Il 13 ottobre scorso Asra e le sue compagne di classe non avevano nessuna intenzione di intonare un inno in onore della Guida Suprema dell’Iran, il grande ayatollah Ali Khamenei. Indispettiti dal rifiuto, gli agenti delle forze di sicurezza le hanno picchiate selvaggiamente. Alcune studentesse del liceo “Shahed” di Ardabil, una città del Nord-Ovest vicina al mar Caspio, sono finite in ospedale, altre in carcere. Asra Panahi, 16 anni, è morta un giorno dopo, il 14 ottobre, per le ferite subite nell’inatteso e impari scontro. La notizia è emersa grazie al Consiglio di coordinamento dei docenti iraniani, un sindacato dei professori che ha denunciato più volte l’arresto di suoi aderenti durante le proteste di massa innescate dal fermo e dalla tragica fine di Mahsa Amini, la donna curda di 22 anni che secondo la “polizia per la prevenzione del vizio e per la diffusione della virtù” indossava il velo lasciando parzialmente scoperti i capelli.
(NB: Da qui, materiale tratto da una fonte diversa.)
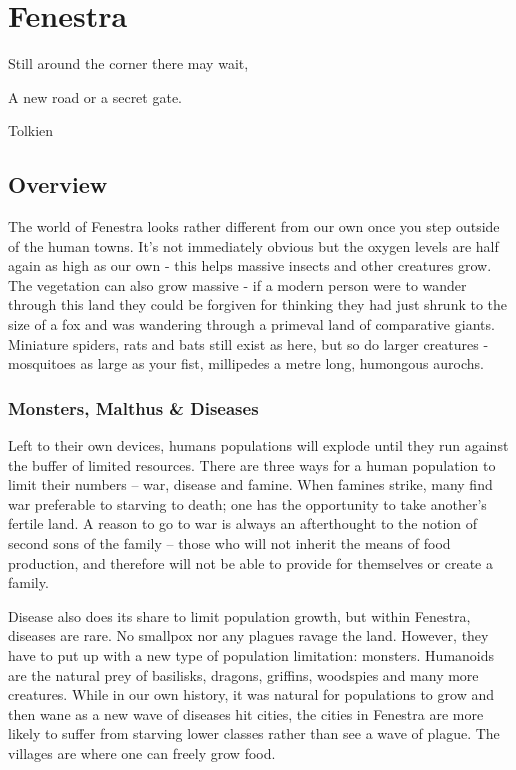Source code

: \chapter{Fenestra}

\epigraph{Still around the corner there may wait,

A new road or a secret gate.}{Tolkien}

\section{Overview}

\begin{multicols}{2}

The world of Fenestra looks rather different from our own once you step outside of the human towns.
It's not immediately obvious but the oxygen levels are half again as high as our own - this helps massive insects and other creatures grow.
The vegetation can also grow massive - if a modern person were to wander through this land they could be forgiven for thinking they had just shrunk to the size of a fox and was wandering through a primeval land of comparative giants.
Miniature spiders, rats and bats still exist as here, but so do larger creatures  - mosquitoes as large as your fist, millipedes a metre long, humongous aurochs.

\subsection{Monsters, Malthus \& Diseases}

Left to their own devices, humans populations will explode until they run against the buffer of limited resources.  There are three ways for a human population to limit their numbers -- war, disease and famine.  When famines strike, many find war preferable to starving to death; one has the opportunity to take another's fertile land.  A reason to go to war is always an afterthought to the notion of second sons of the family -- those who will not inherit the means of food production, and therefore will not be able to provide for themselves or create a family.

Disease also does its share to limit population growth, but within Fenestra, diseases are rare.  No smallpox nor any plagues ravage the land.  However, they have to put up with a new type of population limitation: monsters.  Humanoids are the natural prey of basilisks, dragons, griffins, woodspies and many more creatures.  While in our own history, it was natural for populations to grow and then wane as a new wave of diseases hit cities, the cities in Fenestra are more likely to suffer from starving lower classes rather than see a wave of plague.  The villages are where one can freely grow food.


\end{multicols}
Naturalmente le autorità della teocrazia respingono ogni responsabilità. Per il prossimo fine settimana sono previste altre manifestazioni. Seguendo un copione ormai consolidato, un uomo identificato come lo zio di Asra è apparso sui canali televisivi di Stato e ha dichiarato che la nipote è stata stroncata da un difetto cardiaco congenito. Esattamente come accadde per Mahsa Amini, arrestata a Teheran il 13 settembre. Nei giorni scorsi le autorità hanno ordinato raid e incursioni nelle scuole di tutto il Paese. Molti studenti sono stati fermati e caricati su auto in sosta vicino alle loro aule. In diverse occasioni i poliziotti hanno sparato gas lacrimogeni. Il sindacato dei docenti ha condannato le «brutali e disumane incursioni» e ha chiesto le dimissioni del ministro dell’istruzione Yousef Nouri.